The allegations Mr. Trump was referring to — that Mr. Biden pressed for the removal of a public prosecutor to benefit his son Hunter — have been comprehensively debunked, including in sworn testimony by the Trump administration’s own former envoy to Ukraine. But don’t expect that to stop Mr. Trump or his most slavish followers. They will do their best to turn what should be an examination of Mr. Trump’s abuse of office into a televised orgy of mudslinging at Mr. Biden and at the whistleblower who called attention to the president’s misdeeds.
Committee Chairman Adam B. Schiff (D-Calif.) has vowed to prevent such distortion of the process. Republican requests for testimony about the Bidens or Ukraine’s supposed interference in the 2016 presidential election — another debunked conspiracy theory promoted by Mr. Trump — will rightly be denied, and Mr. Schiff hinted in a memorandum released Tuesday that committee members who try to disclose the identity of the confidential whistleblower could be subject to action by the House Ethics Committee.
Republicans of course have a right to defend Mr. Trump. But the responsible way to do so is to focus on the evidence for and against the inquiry’s central questions: whether Mr. Trump sought to leverage U.S. aid and the prospect of an Oval Office meeting to induce Ukrainian President Volodymyr Zelensky to open the political investigations Mr. Trump wanted, and whether the White House tried to cover up that conduct.
At least some Republicans appear ready to engage with the charges. A memo prepared by GOP committee staff that Axios published Tuesday outlines four responses, including that a rough transcript of a July 25 phone call between Mr. Trump and Mr. Zelensky “shows no conditionality or evidence of pressure”; that both presidents have denied such pressure; that the Ukrainian government did not know U.S. military aid had been withheld at the time of the call; and that the aid ultimately flowed to Ukraine.
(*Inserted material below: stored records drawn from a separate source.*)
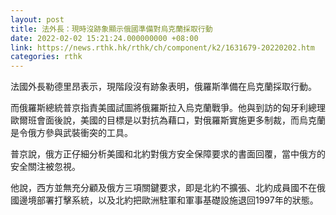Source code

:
 ```yaml
---
layout: post
title: 法外長：現時沒跡象顯示俄國準備對烏克蘭採取行動
date: 2022-02-02 15:21:24.000000000 +08:00
link: https://news.rthk.hk/rthk/ch/component/k2/1631679-20220202.htm
categories: rthk
---
```


法國外長勒德里昂表示，現階段沒有跡象表明，俄羅斯準備在烏克蘭採取行動。

而俄羅斯總統普京指責美國試圖將俄羅斯拉入烏克蘭戰爭。他與到訪的匈牙利總理歐爾班會面後說，美國的目標是以對抗為藉口，對俄羅斯實施更多制裁，而烏克蘭是令俄方參與武裝衝突的工具。

普京說，俄方正仔細分析美國和北約對俄方安全保障要求的書面回覆，當中俄方的安全關注被忽視。

他說，西方並無充分顧及俄方三項關鍵要求，即是北約不擴張、北約成員國不在俄國邊境部署打擊系統，以及北約把歐洲駐軍和軍事基礎設施退回1997年的狀態。
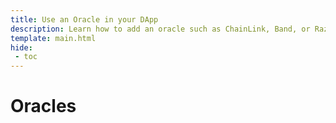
 ```yaml
---
title: Use an Oracle in your DApp
description: Learn how to add an oracle such as ChainLink, Band, or Razor Network to your DApp to request off-chain data for smarts contracts running on Moonbeam.
template: main.html
hide: 
 - toc
---
```


<h1 class='subsection-title'>Oracles</h1>
<div class='subsection-wrapper'></div>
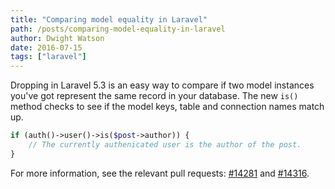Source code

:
 ```yaml
---
title: "Comparing model equality in Laravel"
path: /posts/comparing-model-equality-in-laravel
author: Dwight Watson
date: 2016-07-15
tags: ["laravel"]
---
```


Dropping in Laravel 5.3 is an easy way to compare if two model instances you've got represent the same record in your database. The new `is()` method checks to see if the model keys, table and connection names match up.

```php
if (auth()->user()->is($post->author)) {
    // The currently authenicated user is the author of the post.
}
```

For more information, see the relevant pull requests: [#14281](https://github.com/laravel/framework/pull/14281) and [#14316](https://github.com/laravel/framework/pull/14316).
The hearings are likely to prove challenging to this defense, since testimony will make clear that the campaign to push Ukraine into investigating the Bidens was not limited to the July 25 phone call but extended over months and included multiple messages from envoys spelling out a trade-off between Mr. Zelensky’s announcement of the probes and the White House meeting he wanted, as well as military aid. As for the phone call, at least one witness who listened to it, Army Lt. Col. Alexander Vindman, will likely testify that he found it so disturbing that he immediately reported it to White House lawyers.
The sturdiest Republican defense might be that suggested by Sen. Rob Portman (R-Ohio) and Rep. Mac Thornberry (R-Tex.), among others: that what Mr. Trump did was wrong but does not merit impeachment. Yet that argument is rejected by Mr. Trump, who insists that Republicans defend his actions as “perfect.” If they stick to that script, the impeachment hearings will only discredit them.